Aim of the exercise:
For the records that follow, please set down exactly the lines between the one holding "to empty fields" and the one holding "search alert object", inclusive, and only those.

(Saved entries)
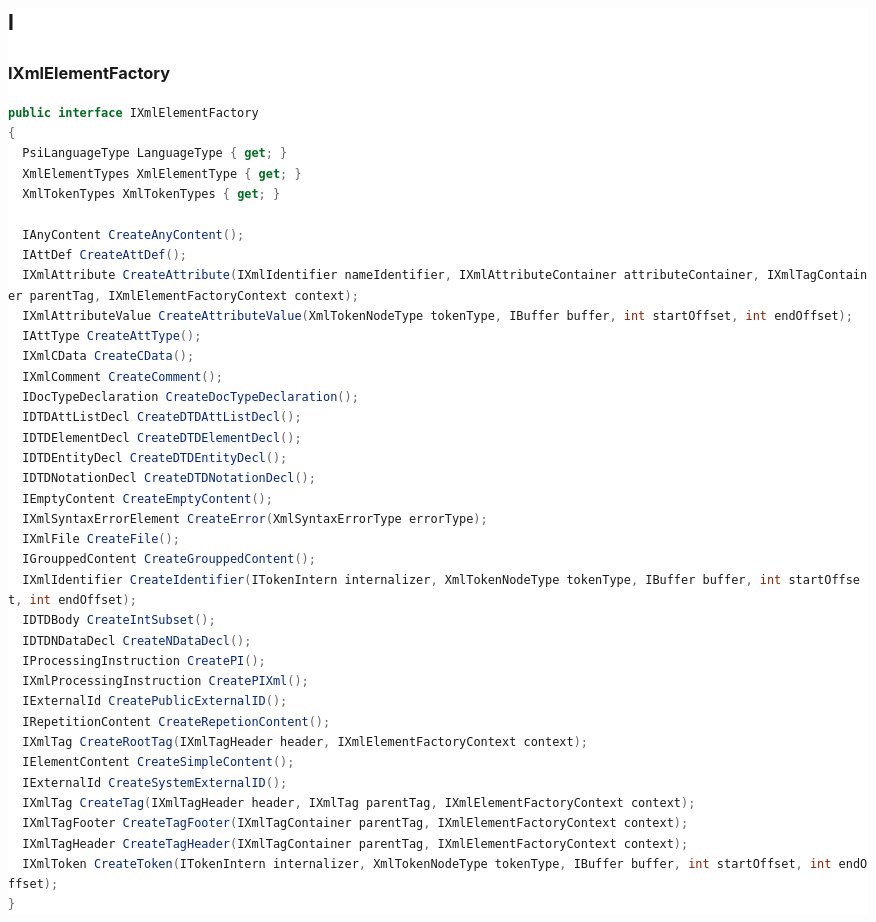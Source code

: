 

## I

### IXmlElementFactory



```csharp
public interface IXmlElementFactory
{
  PsiLanguageType LanguageType { get; }
  XmlElementTypes XmlElementType { get; }
  XmlTokenTypes XmlTokenTypes { get; }

  IAnyContent CreateAnyContent();
  IAttDef CreateAttDef();
  IXmlAttribute CreateAttribute(IXmlIdentifier nameIdentifier, IXmlAttributeContainer attributeContainer, IXmlTagContainer parentTag, IXmlElementFactoryContext context);
  IXmlAttributeValue CreateAttributeValue(XmlTokenNodeType tokenType, IBuffer buffer, int startOffset, int endOffset);
  IAttType CreateAttType();
  IXmlCData CreateCData();
  IXmlComment CreateComment();
  IDocTypeDeclaration CreateDocTypeDeclaration();
  IDTDAttListDecl CreateDTDAttListDecl();
  IDTDElementDecl CreateDTDElementDecl();
  IDTDEntityDecl CreateDTDEntityDecl();
  IDTDNotationDecl CreateDTDNotationDecl();
  IEmptyContent CreateEmptyContent();
  IXmlSyntaxErrorElement CreateError(XmlSyntaxErrorType errorType);
  IXmlFile CreateFile();
  IGrouppedContent CreateGrouppedContent();
  IXmlIdentifier CreateIdentifier(ITokenIntern internalizer, XmlTokenNodeType tokenType, IBuffer buffer, int startOffset, int endOffset);
  IDTDBody CreateIntSubset();
  IDTDNDataDecl CreateNDataDecl();
  IProcessingInstruction CreatePI();
  IXmlProcessingInstruction CreatePIXml();
  IExternalId CreatePublicExternalID();
  IRepetitionContent CreateRepetionContent();
  IXmlTag CreateRootTag(IXmlTagHeader header, IXmlElementFactoryContext context);
  IElementContent CreateSimpleContent();
  IExternalId CreateSystemExternalID();
  IXmlTag CreateTag(IXmlTagHeader header, IXmlTag parentTag, IXmlElementFactoryContext context);
  IXmlTagFooter CreateTagFooter(IXmlTagContainer parentTag, IXmlElementFactoryContext context);
  IXmlTagHeader CreateTagHeader(IXmlTagContainer parentTag, IXmlElementFactoryContext context);
  IXmlToken CreateToken(ITokenIntern internalizer, XmlTokenNodeType tokenType, IBuffer buffer, int startOffset, int endOffset);
}
```

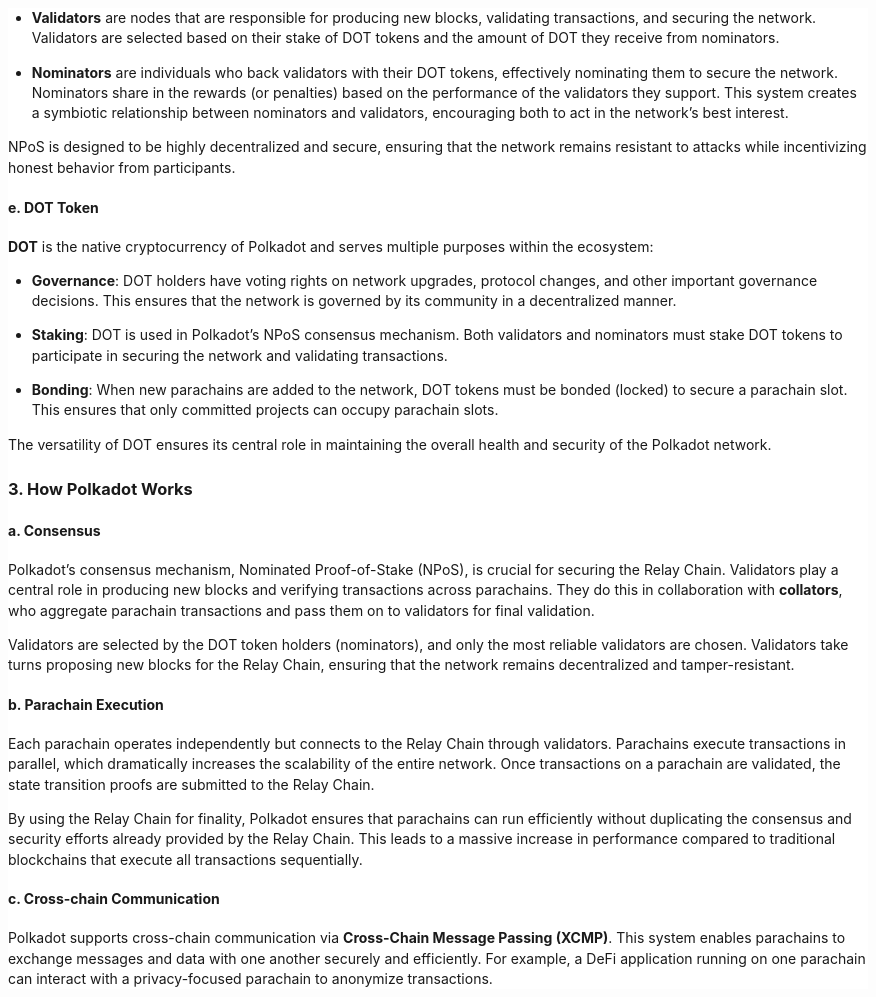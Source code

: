 - **Validators** are nodes that are responsible for producing new blocks, validating transactions, and securing the network. Validators are selected based on their stake of DOT tokens and the amount of DOT they receive from nominators.
  
- **Nominators** are individuals who back validators with their DOT tokens, effectively nominating them to secure the network. Nominators share in the rewards (or penalties) based on the performance of the validators they support. This system creates a symbiotic relationship between nominators and validators, encouraging both to act in the network’s best interest.

NPoS is designed to be highly decentralized and secure, ensuring that the network remains resistant to attacks while incentivizing honest behavior from participants.

#### e. **DOT Token**
**DOT** is the native cryptocurrency of Polkadot and serves multiple purposes within the ecosystem:

- **Governance**: DOT holders have voting rights on network upgrades, protocol changes, and other important governance decisions. This ensures that the network is governed by its community in a decentralized manner.
  
- **Staking**: DOT is used in Polkadot’s NPoS consensus mechanism. Both validators and nominators must stake DOT tokens to participate in securing the network and validating transactions.
  
- **Bonding**: When new parachains are added to the network, DOT tokens must be bonded (locked) to secure a parachain slot. This ensures that only committed projects can occupy parachain slots.

The versatility of DOT ensures its central role in maintaining the overall health and security of the Polkadot network.

### 3. **How Polkadot Works**

#### a. **Consensus**
Polkadot’s consensus mechanism, Nominated Proof-of-Stake (NPoS), is crucial for securing the Relay Chain. Validators play a central role in producing new blocks and verifying transactions across parachains. They do this in collaboration with **collators**, who aggregate parachain transactions and pass them on to validators for final validation.

Validators are selected by the DOT token holders (nominators), and only the most reliable validators are chosen. Validators take turns proposing new blocks for the Relay Chain, ensuring that the network remains decentralized and tamper-resistant.

#### b. **Parachain Execution**
Each parachain operates independently but connects to the Relay Chain through validators. Parachains execute transactions in parallel, which dramatically increases the scalability of the entire network. Once transactions on a parachain are validated, the state transition proofs are submitted to the Relay Chain.

By using the Relay Chain for finality, Polkadot ensures that parachains can run efficiently without duplicating the consensus and security efforts already provided by the Relay Chain. This leads to a massive increase in performance compared to traditional blockchains that execute all transactions sequentially.

#### c. **Cross-chain Communication**
Polkadot supports cross-chain communication via **Cross-Chain Message Passing (XCMP)**. This system enables parachains to exchange messages and data with one another securely and efficiently. For example, a DeFi application running on one parachain can interact with a privacy-focused parachain to anonymize transactions.
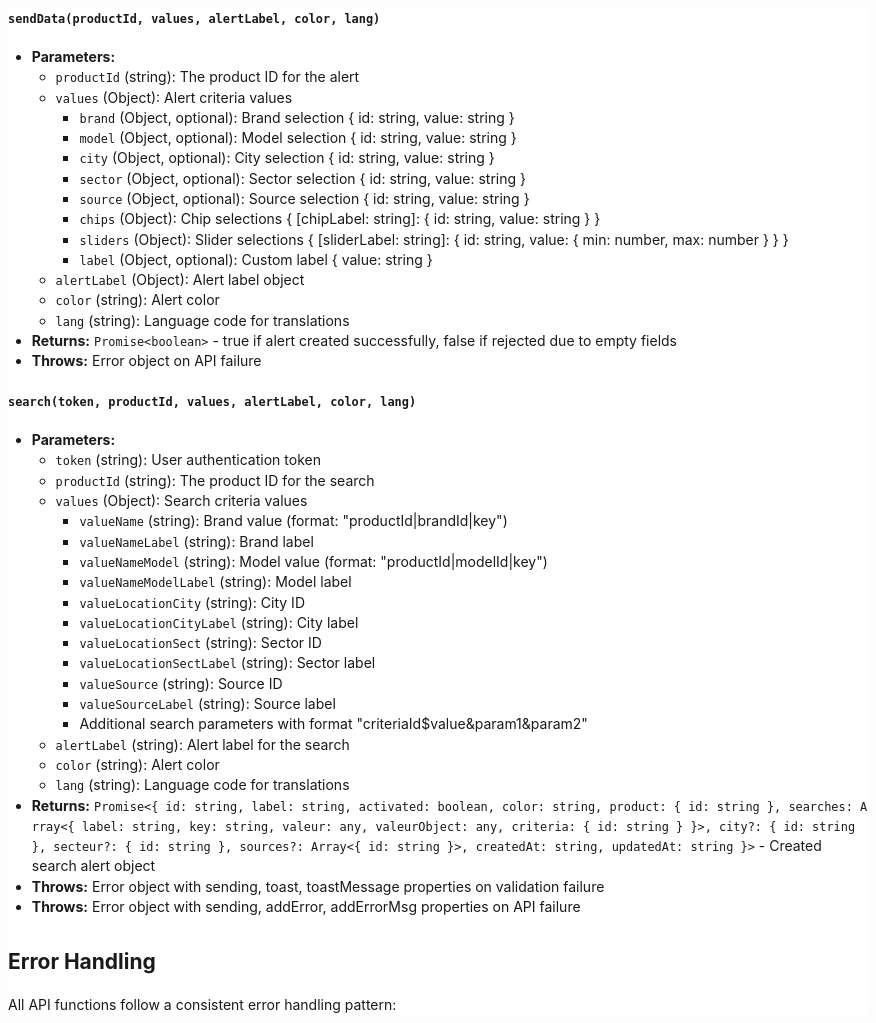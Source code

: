 #### `sendData(productId, values, alertLabel, color, lang)`
- **Parameters:**
  - `productId` (string): The product ID for the alert
  - `values` (Object): Alert criteria values
    - `brand` (Object, optional): Brand selection { id: string, value: string }
    - `model` (Object, optional): Model selection { id: string, value: string }
    - `city` (Object, optional): City selection { id: string, value: string }
    - `sector` (Object, optional): Sector selection { id: string, value: string }
    - `source` (Object, optional): Source selection { id: string, value: string }
    - `chips` (Object): Chip selections { [chipLabel: string]: { id: string, value: string } }
    - `sliders` (Object): Slider selections { [sliderLabel: string]: { id: string, value: { min: number, max: number } } }
    - `label` (Object, optional): Custom label { value: string }
  - `alertLabel` (Object): Alert label object
  - `color` (string): Alert color
  - `lang` (string): Language code for translations
- **Returns:** `Promise<boolean>` - true if alert created successfully, false if rejected due to empty fields
- **Throws:** Error object on API failure

#### `search(token, productId, values, alertLabel, color, lang)`
- **Parameters:**
  - `token` (string): User authentication token
  - `productId` (string): The product ID for the search
  - `values` (Object): Search criteria values
    - `valueName` (string): Brand value (format: "productId|brandId|key")
    - `valueNameLabel` (string): Brand label
    - `valueNameModel` (string): Model value (format: "productId|modelId|key")
    - `valueNameModelLabel` (string): Model label
    - `valueLocationCity` (string): City ID
    - `valueLocationCityLabel` (string): City label
    - `valueLocationSect` (string): Sector ID
    - `valueLocationSectLabel` (string): Sector label
    - `valueSource` (string): Source ID
    - `valueSourceLabel` (string): Source label
    - Additional search parameters with format "criteriaId$value&param1&param2"
  - `alertLabel` (string): Alert label for the search
  - `color` (string): Alert color
  - `lang` (string): Language code for translations
- **Returns:** `Promise<{ id: string, label: string, activated: boolean, color: string, product: { id: string }, searches: Array<{ label: string, key: string, valeur: any, valeurObject: any, criteria: { id: string } }>, city?: { id: string }, secteur?: { id: string }, sources?: Array<{ id: string }>, createdAt: string, updatedAt: string }>` - Created search alert object
- **Throws:** Error object with sending, toast, toastMessage properties on validation failure
- **Throws:** Error object with sending, addError, addErrorMsg properties on API failure

## Error Handling

All API functions follow a consistent error handling pattern:
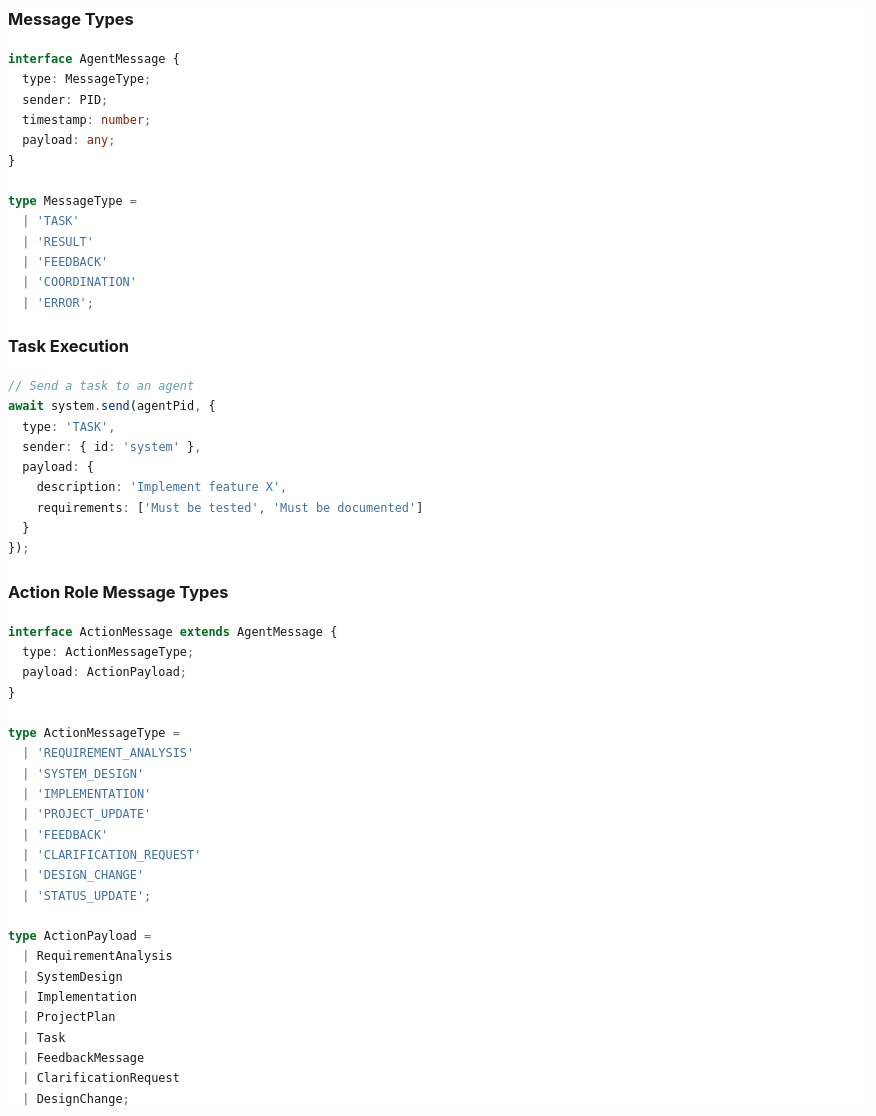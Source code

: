 ### Message Types
```typescript
interface AgentMessage {
  type: MessageType;
  sender: PID;
  timestamp: number;
  payload: any;
}

type MessageType = 
  | 'TASK'
  | 'RESULT'
  | 'FEEDBACK'
  | 'COORDINATION'
  | 'ERROR';
```

### Task Execution
```typescript
// Send a task to an agent
await system.send(agentPid, {
  type: 'TASK',
  sender: { id: 'system' },
  payload: {
    description: 'Implement feature X',
    requirements: ['Must be tested', 'Must be documented']
  }
});
```

### Action Role Message Types

```typescript
interface ActionMessage extends AgentMessage {
  type: ActionMessageType;
  payload: ActionPayload;
}

type ActionMessageType =
  | 'REQUIREMENT_ANALYSIS'
  | 'SYSTEM_DESIGN'
  | 'IMPLEMENTATION'
  | 'PROJECT_UPDATE'
  | 'FEEDBACK'
  | 'CLARIFICATION_REQUEST'
  | 'DESIGN_CHANGE'
  | 'STATUS_UPDATE';

type ActionPayload =
  | RequirementAnalysis
  | SystemDesign
  | Implementation
  | ProjectPlan
  | Task
  | FeedbackMessage
  | ClarificationRequest
  | DesignChange;
```

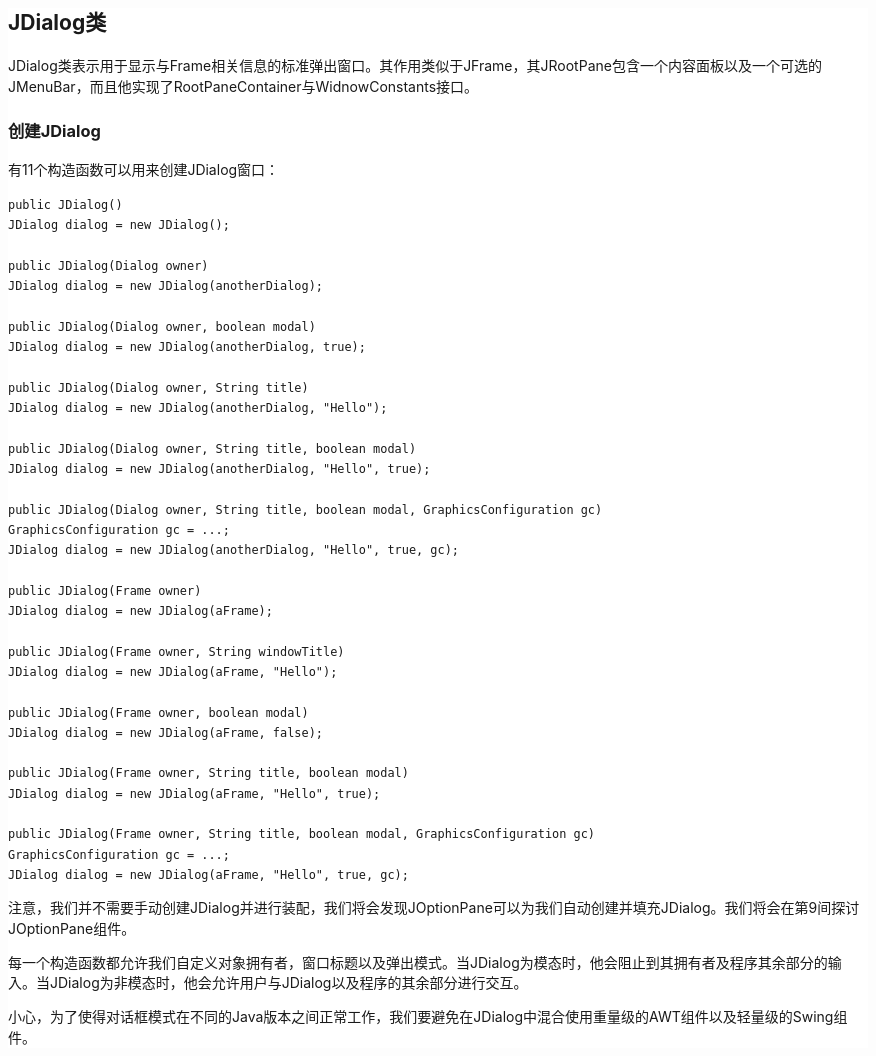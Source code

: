 JDialog类
---------

JDialog类表示用于显示与Frame相关信息的标准弹出窗口。其作用类似于JFrame，其JRootPane包含一个内容面板以及一个可选的JMenuBar，而且他实现了RootPaneContainer与WidnowConstants接口。

### 创建JDialog

有11个构造函数可以用来创建JDialog窗口：

``` {.sourceCode .java}
public JDialog()
JDialog dialog = new JDialog();

public JDialog(Dialog owner)
JDialog dialog = new JDialog(anotherDialog);

public JDialog(Dialog owner, boolean modal)
JDialog dialog = new JDialog(anotherDialog, true);

public JDialog(Dialog owner, String title)
JDialog dialog = new JDialog(anotherDialog, "Hello");

public JDialog(Dialog owner, String title, boolean modal)
JDialog dialog = new JDialog(anotherDialog, "Hello", true);

public JDialog(Dialog owner, String title, boolean modal, GraphicsConfiguration gc)
GraphicsConfiguration gc = ...;
JDialog dialog = new JDialog(anotherDialog, "Hello", true, gc);

public JDialog(Frame owner)
JDialog dialog = new JDialog(aFrame);

public JDialog(Frame owner, String windowTitle)
JDialog dialog = new JDialog(aFrame, "Hello");

public JDialog(Frame owner, boolean modal)
JDialog dialog = new JDialog(aFrame, false);

public JDialog(Frame owner, String title, boolean modal)
JDialog dialog = new JDialog(aFrame, "Hello", true);

public JDialog(Frame owner, String title, boolean modal, GraphicsConfiguration gc)
GraphicsConfiguration gc = ...;
JDialog dialog = new JDialog(aFrame, "Hello", true, gc);
```

注意，我们并不需要手动创建JDialog并进行装配，我们将会发现JOptionPane可以为我们自动创建并填充JDialog。我们将会在第9间探讨JOptionPane组件。

每一个构造函数都允许我们自定义对象拥有者，窗口标题以及弹出模式。当JDialog为模态时，他会阻止到其拥有者及程序其余部分的输入。当JDialog为非模态时，他会允许用户与JDialog以及程序的其余部分进行交互。

小心，为了使得对话框模式在不同的Java版本之间正常工作，我们要避免在JDialog中混合使用重量级的AWT组件以及轻量级的Swing组件。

Task output:
- **Returns:** `Promise<boolean>` - true if alert created successfully, false if rejected due to empty fields
- **Throws:** Error object on API failure

#### `search(token, productId, values, alertLabel, color, lang)`
- **Parameters:**
  - `token` (string): User authentication token
  - `productId` (string): The product ID for the search
  - `values` (Object): Search criteria values
    - `valueName` (string): Brand value (format: "productId|brandId|key")
    - `valueNameLabel` (string): Brand label
    - `valueNameModel` (string): Model value (format: "productId|modelId|key")
    - `valueNameModelLabel` (string): Model label
    - `valueLocationCity` (string): City ID
    - `valueLocationCityLabel` (string): City label
    - `valueLocationSect` (string): Sector ID
    - `valueLocationSectLabel` (string): Sector label
    - `valueSource` (string): Source ID
    - `valueSourceLabel` (string): Source label
    - Additional search parameters with format "criteriaId$value&param1&param2"
  - `alertLabel` (string): Alert label for the search
  - `color` (string): Alert color
  - `lang` (string): Language code for translations
- **Returns:** `Promise<{ id: string, label: string, activated: boolean, color: string, product: { id: string }, searches: Array<{ label: string, key: string, valeur: any, valeurObject: any, criteria: { id: string } }>, city?: { id: string }, secteur?: { id: string }, sources?: Array<{ id: string }>, createdAt: string, updatedAt: string }>` - Created search alert object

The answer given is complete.